アル中の脳内日記

アル中親父による一人雑談ブログ

狭山の黒い闇に触れる 121

公判調書877丁。証人 : 原 正。職業 : 検察官(浦和地方検察庁)。原証人は事件発生後の昭和三十八年五月四日より本件を担当する。石川被告が狭山警察署から川越警察署分室に移送後、接見の指定等の関係を原証人が担当。ここでは川越警察署分室での、弁護人による接見の求めに対し、原証人を含めた警察側の接見禁止という判断に至る経緯を追及する。何故ならば、この警察側の実力行使により、弁護人が接見できぬ間に石川被告が三人共犯説なる自供を開始、そこに弁護人らは強い疑問を持ち、何らかの特別な理由が警察側に存在し接見を妨害したと考えたからである。原証人は弁護人の追及に「毎日面会されたのでは捜査上困るから」と、つい本音を漏らしながら、困る理由を尋ねられると「被疑者を取調べておる最中に被疑者に接見だと言ってこられると捜査の腰を折られるというか、捜査がそこで中断してしまうからであります」と述べ、つまり、邪魔をするなと、こう言いたかったのであろう。ちなみに石川被告人の自白調書は弁護人が接見できなかった時期に集中している。問答は進み、脅迫状の文面に書かれた「刑札」の文字に質問は移る。石川被告の自白では「刑札」の文字はリボンという雑誌から見つけ脅迫状に書いたとされるが、その雑誌には「刑札」という文字は無かったという事実。
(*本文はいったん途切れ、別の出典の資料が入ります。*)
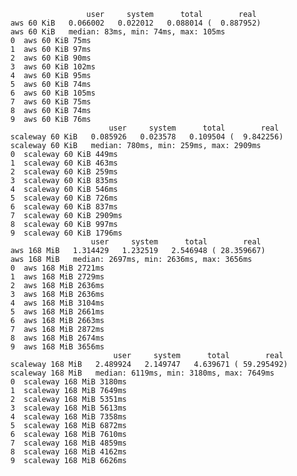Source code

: 		                 user     system      total        real
		aws 60 KiB   0.066002   0.022012   0.088014 (  0.887952)
		aws 60 KiB   median: 83ms, min: 74ms, max: 105ms
		0  aws 60 KiB 75ms
		1  aws 60 KiB 97ms
		2  aws 60 KiB 90ms
		3  aws 60 KiB 102ms
		4  aws 60 KiB 95ms
		5  aws 60 KiB 74ms
		6  aws 60 KiB 105ms
		7  aws 60 KiB 75ms
		8  aws 60 KiB 74ms
		9  aws 60 KiB 76ms
		                      user     system      total        real
		scaleway 60 KiB   0.085926   0.023578   0.109504 (  9.842256)
		scaleway 60 KiB   median: 780ms, min: 259ms, max: 2909ms
		0  scaleway 60 KiB 449ms
		1  scaleway 60 KiB 463ms
		2  scaleway 60 KiB 259ms
		3  scaleway 60 KiB 835ms
		4  scaleway 60 KiB 546ms
		5  scaleway 60 KiB 726ms
		6  scaleway 60 KiB 837ms
		7  scaleway 60 KiB 2909ms
		8  scaleway 60 KiB 997ms
		9  scaleway 60 KiB 1796ms
		                  user     system      total        real
		aws 168 MiB   1.314429   1.232519   2.546948 ( 28.359667)
		aws 168 MiB   median: 2697ms, min: 2636ms, max: 3656ms
		0  aws 168 MiB 2721ms
		1  aws 168 MiB 2729ms
		2  aws 168 MiB 2636ms
		3  aws 168 MiB 2636ms
		4  aws 168 MiB 3104ms
		5  aws 168 MiB 2661ms
		6  aws 168 MiB 2663ms
		7  aws 168 MiB 2872ms
		8  aws 168 MiB 2674ms
		9  aws 168 MiB 3656ms
		                       user     system      total        real
		scaleway 168 MiB   2.489924   2.149747   4.639671 ( 59.295492)
		scaleway 168 MiB   median: 6119ms, min: 3180ms, max: 7649ms
		0  scaleway 168 MiB 3180ms
		1  scaleway 168 MiB 7649ms
		2  scaleway 168 MiB 5351ms
		3  scaleway 168 MiB 5613ms
		4  scaleway 168 MiB 7358ms
		5  scaleway 168 MiB 6872ms
		6  scaleway 168 MiB 7610ms
		7  scaleway 168 MiB 4859ms
		8  scaleway 168 MiB 4162ms
		9  scaleway 168 MiB 6626ms
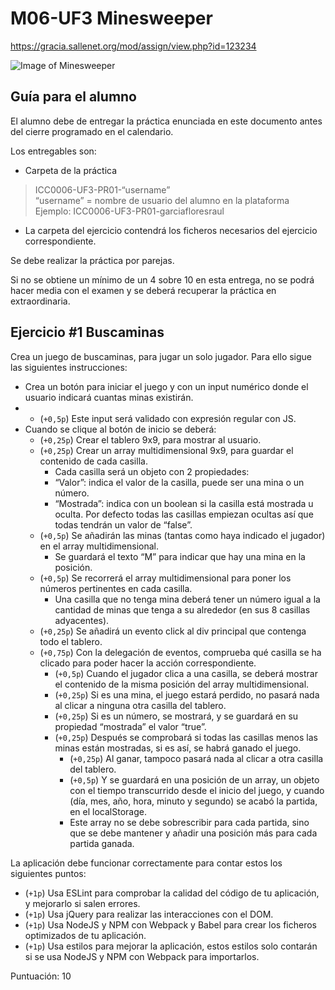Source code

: # M06-UF3 Minesweeper
https://gracia.sallenet.org/mod/assign/view.php?id=123234

![Image of Minesweeper](https://repository-images.githubusercontent.com/239135383/08c87780-4d1c-11ea-8e09-22b86df633e6)

## Guía para el alumno
El alumno debe de entregar la práctica enunciada en este documento antes del cierre programado en el calendario.

Los entregables son: 

-	Carpeta de la práctica
 > ICC0006-UF3-PR01-“username”<br>
 > “username” = nombre de usuario del alumno en la plataforma<br>
 > Ejemplo: ICC0006-UF3-PR01-garciafloresraul

-	La carpeta del ejercicio contendrá los ficheros necesarios del ejercicio correspondiente.

Se debe realizar la práctica por parejas.

Si no se obtiene un mínimo de un 4 sobre 10 en esta entrega, no se podrá hacer media con el examen y se deberá recuperar la práctica en extraordinaria.
 
## Ejercicio #1 Buscaminas
Crea un juego de buscaminas, para jugar un solo jugador. Para ello sigue las siguientes instrucciones:

-	Crea un botón para iniciar el juego y con un input numérico donde el usuario indicará cuantas minas existirán.
- -  (`+0,5p`) Este input será validado con expresión regular con JS.  
- Cuando se clique al botón de inicio se deberá:
  - (`+0,25p`) Crear el tablero 9x9, para mostrar al usuario.
  - (`+0,25p`) Crear un array multidimensional 9x9, para guardar el contenido de cada casilla.
    -	Cada casilla será un objeto con 2 propiedades:
      -	“Valor”: indica el valor de la casilla, puede ser una mina o un número.
      - “Mostrada”: indica con un boolean si la casilla está mostrada u oculta. Por defecto todas las casillas empiezan ocultas así que todas tendrán un valor de “false”.
  -	(`+0,5p`) Se añadirán las minas (tantas como haya indicado el jugador) en el array multidimensional. 
    -	Se guardará el texto “M” para indicar que hay una mina en la posición.
  -	(`+0,5p`) Se recorrerá el array multidimensional para poner los números pertinentes en cada casilla.
    -	Una casilla que no tenga mina deberá tener un número igual a la cantidad de minas que tenga a su alrededor (en sus 8 casillas adyacentes).
  -	(`+0,25p`) Se añadirá un evento click al div principal que contenga todo el tablero.
  -	(`+0,75p`) Con la delegación de eventos, comprueba qué casilla se ha clicado para poder hacer la acción correspondiente.
    -	(`+0,5p`) Cuando el jugador clica a una casilla, se deberá mostrar el contenido de la misma posición del array multidimensional.
    -	(`+0,25p`) Si es una mina, el juego estará perdido, no pasará nada al clicar a ninguna otra casilla del tablero.
    -	(`+0,25p`) Si es un número, se mostrará, y se guardará en su propiedad “mostrada” el valor “true”.
      -	(`+0,25p`) Después se comprobará si todas las casillas menos las minas están mostradas, si es así, se habrá ganado el juego. 
        -	(`+0,25p`) Al ganar, tampoco pasará nada al clicar a otra casilla del tablero.
        -	(`+0,5p`) Y se guardará en una posición de un array, un objeto con el tiempo transcurrido desde el inicio del juego, y cuando (día, mes, año, hora, minuto y segundo) se acabó la partida, en el localStorage.
          -	Este array no se debe sobrescribir para cada partida, sino que se debe mantener y añadir una posición más para cada partida ganada.

La aplicación debe funcionar correctamente para contar estos los siguientes puntos:

-	(`+1p`) Usa ESLint para comprobar la calidad del código de tu aplicación, y mejorarlo si salen errores.
-	(`+1p`) Usa jQuery para realizar las interacciones con el DOM.
-	(`+1p`) Usa NodeJS y NPM con Webpack y Babel para crear los ficheros optimizados de tu aplicación.
-	(`+1p`) Usa estilos para mejorar la aplicación, estos estilos solo contarán si se usa NodeJS y NPM con Webpack para importarlos.

Puntuación: 10
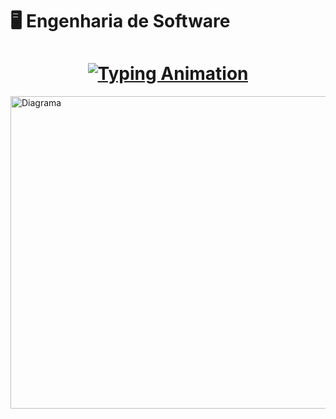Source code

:  # 🖥 Engenharia de Software 


<h1 align="center">
  <a href="#" >
    <img src="https://readme-typing-svg.herokuapp.com?font=Fira+Code&size=24&pause=1000&color=FFF&center=true&vCenter=true&width=600&lines=%F0%9F%91%8B+Ol%C3%A1%2C+seja+bem-vindo(a);ao+repositório+de+engenharia+de+software" alt="Typing Animation" />
  </a>
</h1>


<img align="right" src="https://www.unifamma.edu.br/wp-content/uploads/2021/10/18907-scaled.jpg" alt="Diagrama" width="900" height="500" />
これについて原証人は「これはリボンという雑誌だけではなく石川一雄の家には他にも子供雑誌があったので、そういうのを見たのではないかと思います」と述べる。この、「見たのではないかと思います」という言葉。推測ではないか。原証人は「押収されたものだけが石川一雄が目をとおしたということではないと思います」とも述べるのだが、では刑札という文字が載った雑誌はどこに存在するのか。さらに原証人は雑誌について「学校関係、友達関係を聞いてみたのですが、その当時のことはわからなかったのです」と述べるに留まる。私は絶句した。刑札という文字。これを石川被告が、どこの出版社で何年発行の何月号の、どのページから引用したのか、全く明らかにされていないのである。公判調書888丁まで読んだ時点では、この点についてこれ以上の追及は行われていない。人が人を裁くならば、その証拠について確度の高い情報の開示が必要であり、上記の「刑札」問題で言えば検察官は法廷で該当雑誌を指し示し、いつ、どこで、誰が発行し販売された、それの何行目に該当の「刑」及び「札」の文字が存在すると、せめてその程度の主張は行なわなければならず、これは、むしろ弁護人らの追及不足ではないかと私は憤りを募らせた。